## DATA
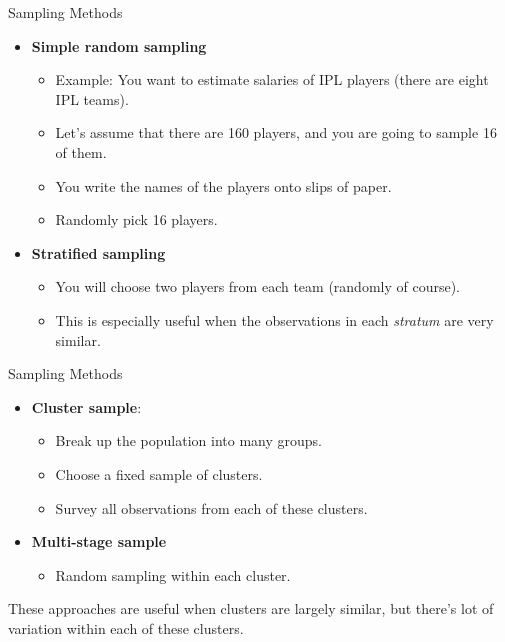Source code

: \documentclass[notes,11pt, aspectratio=169]{beamer}
\begin{document}
\begin{frame}{Sampling Methods}

\begin{itemize}
\item \textbf{Simple random sampling}
     \begin{itemize} 
      \item Example: You want to estimate salaries of IPL players (there are eight IPL teams).
      \item Let's assume that there are 160 players, and you are going to sample 16 of them.
      \item You write the names of the players onto slips of paper.
      \item Randomly pick 16 players.
      \end{itemize}

\pause
\item \textbf{Stratified sampling}
     \begin{itemize}
     \item You will choose two players from each team (randomly of course).
     \item This is especially useful when the observations in each \textit{stratum} are very similar.
     \end{itemize}
\end{itemize}
\end{frame}

\begin{frame}{Sampling Methods}

\begin{itemize}

\item \textbf{Cluster sample}:
       \begin{itemize}
       \item Break up the population into many groups.
       \item Choose a fixed sample of clusters.
       \item Survey all observations from each of these clusters.
       \end{itemize}

\pause
\item \textbf{Multi-stage sample}
      \begin{itemize}
      \item Random sampling within each cluster.
      \end{itemize}
\end{itemize}

These approaches are useful when clusters are largely similar, but there's lot of variation within each of these clusters.

\end{frame}
\end{document}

## TASK OBJECTIVE
Leave every image out and retype the entries above word for word.

## RESULT BELOW
Source code

: \documentclass[notes,11pt, aspectratio=169]{beamer}
\begin{document}
\begin{frame}{Sampling Methods}

\begin{itemize}
\item \textbf{Simple random sampling}
     \begin{itemize} 
      \item Example: You want to estimate salaries of IPL players (there are eight IPL teams).
      \item Let's assume that there are 160 players, and you are going to sample 16 of them.
      \item You write the names of the players onto slips of paper.
      \item Randomly pick 16 players.
      \end{itemize}

\pause
\item \textbf{Stratified sampling}
     \begin{itemize}
     \item You will choose two players from each team (randomly of course).
     \item This is especially useful when the observations in each \textit{stratum} are very similar.
     \end{itemize}
\end{itemize}
\end{frame}

\begin{frame}{Sampling Methods}

\begin{itemize}

\item \textbf{Cluster sample}:
       \begin{itemize}
       \item Break up the population into many groups.
       \item Choose a fixed sample of clusters.
       \item Survey all observations from each of these clusters.
       \end{itemize}

\pause
\item \textbf{Multi-stage sample}
      \begin{itemize}
      \item Random sampling within each cluster.
      \end{itemize}
\end{itemize}

These approaches are useful when clusters are largely similar, but there's lot of variation within each of these clusters.

\end{frame}
\end{document}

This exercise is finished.